The Recherche Cape Barren goose (Cereopsis novaehollandiae grisea) is large grazing bird found along the southern coast of Western Australia. It is a subspecies of the Cape Barren goose, the other subspecies of which inhabits islands and coastal regions of Bass Strait in south-eastern Australia. It is distinguished by its larger size and variant colouring.

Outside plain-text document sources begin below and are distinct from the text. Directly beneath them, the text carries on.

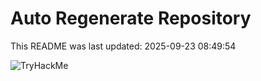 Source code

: # Auto Regenerate Repository

This README was last updated: 2025-09-23 08:49:54

 ![TryHackMe](https://tryhackme.com/badge/533634) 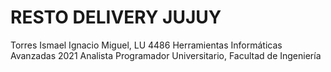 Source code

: # RESTO DELIVERY JUJUY
Torres Ismael Ignacio Miguel, LU 4486
Herramientas Informáticas Avanzadas 2021
Analista Programador Universitario, Facultad de Ingeniería
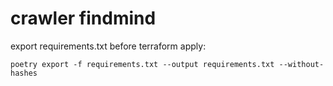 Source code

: # crawler findmind

export requirements.txt before terraform apply:

`poetry export -f requirements.txt --output requirements.txt --without-hashes`
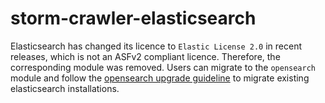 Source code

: storm-crawler-elasticsearch
===========================

Elasticsearch has changed its licence to `Elastic License 2.0` in recent releases, which is not an ASFv2 compliant licence.
Therefore, the corresponding module was removed. Users can migrate to the `opensearch` module and follow the
[opensearch upgrade guideline](https://opensearch.org/docs/latest/upgrade-to/upgrade-to/) to migrate existing elasticsearch installations.
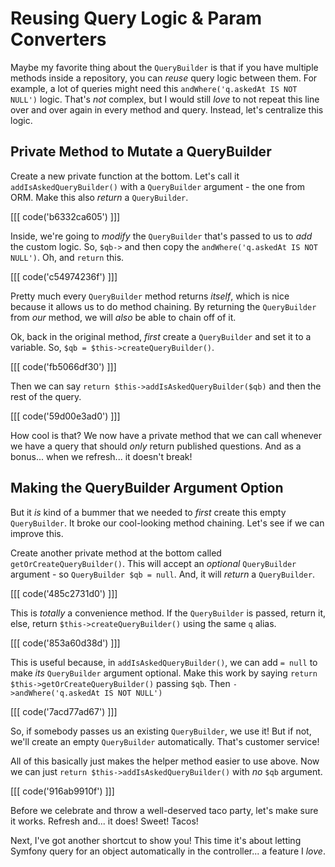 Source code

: # Reusing Query Logic & Param Converters

Maybe my favorite thing about the `QueryBuilder` is that if you have multiple methods
inside a repository, you can *reuse* query logic between them. For example, a lot
of queries might need this `andWhere('q.askedAt IS NOT NULL')` logic. That's *not*
complex, but I would still *love* to not repeat this line over and over
again in every method and query. Instead, let's centralize this logic.

## Private Method to Mutate a QueryBuilder

Create a new private function at the bottom. Let's call it `addIsAskedQueryBuilder()`
with a `QueryBuilder` argument - the one from ORM. Make this also *return*
a `QueryBuilder`.

[[[ code('b6332ca605') ]]]

Inside, we're going to *modify* the `QueryBuilder` that's passed to us to *add*
the custom logic. So, `$qb->` and then copy the
`andWhere('q.askedAt IS NOT NULL')`. Oh, and `return` this.

[[[ code('c54974236f') ]]]

Pretty much every `QueryBuilder` method returns *itself*, which is nice because
it allows us to do method chaining. By returning the `QueryBuilder` from *our*
method, we will *also* be able to chain off of it.

Ok, back in the original method, *first* create a `QueryBuilder` and set it to a
variable. So, `$qb = $this->createQueryBuilder()`.

[[[ code('fb5066df30') ]]]

Then we can say `return $this->addIsAskedQueryBuilder($qb)` and then the rest of
the query.

[[[ code('59d00e3ad0') ]]]

How cool is that? We now have a private method that we can call whenever we
have a query that should *only* return published questions. And as a bonus... when
we refresh... it doesn't break!

## Making the QueryBuilder Argument Option

But it *is* kind of a bummer that we needed to *first* create this empty
`QueryBuilder`. It broke our cool-looking method chaining. Let's see if we can
improve this.

Create another private method at the bottom called `getOrCreateQueryBuilder()`.
This will accept an *optional* `QueryBuilder` argument - so
`QueryBuilder $qb = null`. And, it will *return* a `QueryBuilder`.

[[[ code('485c2731d0') ]]]

This is *totally* a convenience method. If the `QueryBuilder` is passed, return
it, else, return `$this->createQueryBuilder()` using the same `q` alias.

[[[ code('853a60d38d') ]]]

This is useful because, in `addIsAskedQueryBuilder()`, we can add `= null` to make
*its* `QueryBuilder` argument optional. Make this work by saying
`return $this->getOrCreateQueryBuilder()` passing `$qb`. Then
`->andWhere('q.askedAt IS NOT NULL')`

[[[ code('7acd77ad67') ]]]

So, if somebody passes us an existing `QueryBuilder`, we use it! But if not,
we'll create an empty `QueryBuilder` automatically. That's customer service!

All of this basically just makes the helper method easier to use above. Now we
can just `return $this->addIsAskedQueryBuilder()` with *no* `$qb` argument.

[[[ code('916ab9910f') ]]]

Before we celebrate and throw a well-deserved taco party, let's make sure it
works. Refresh and... it does! Sweet! Tacos!

Next, I've got another shortcut to show you! This time it's about letting Symfony
query for an object automatically in the controller... a feature I *love*.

==Distribution and habitat==
The subspecies is found on the beaches, pasture, rocky areas, and islands of the Recherche Archipelago, which is its only breeding site. It also visits Pink Lake and Red islet. The Cape Arid, Stokes, and Cape Le Grand National Parks are also occupied in summer months.

==Behaviour==
The geese feed by grazing and rarely swim. Nesting takes place mainly on the larger scrub-covered islands of the Archipelago, notably Cull Island.

==Status and conservation==
Historically the population of the western subspecies was about 1000 individuals, declining in the early 1990s, with the current population considered stable. Its relative rarity of the subspecies makes it vulnerable to extinction.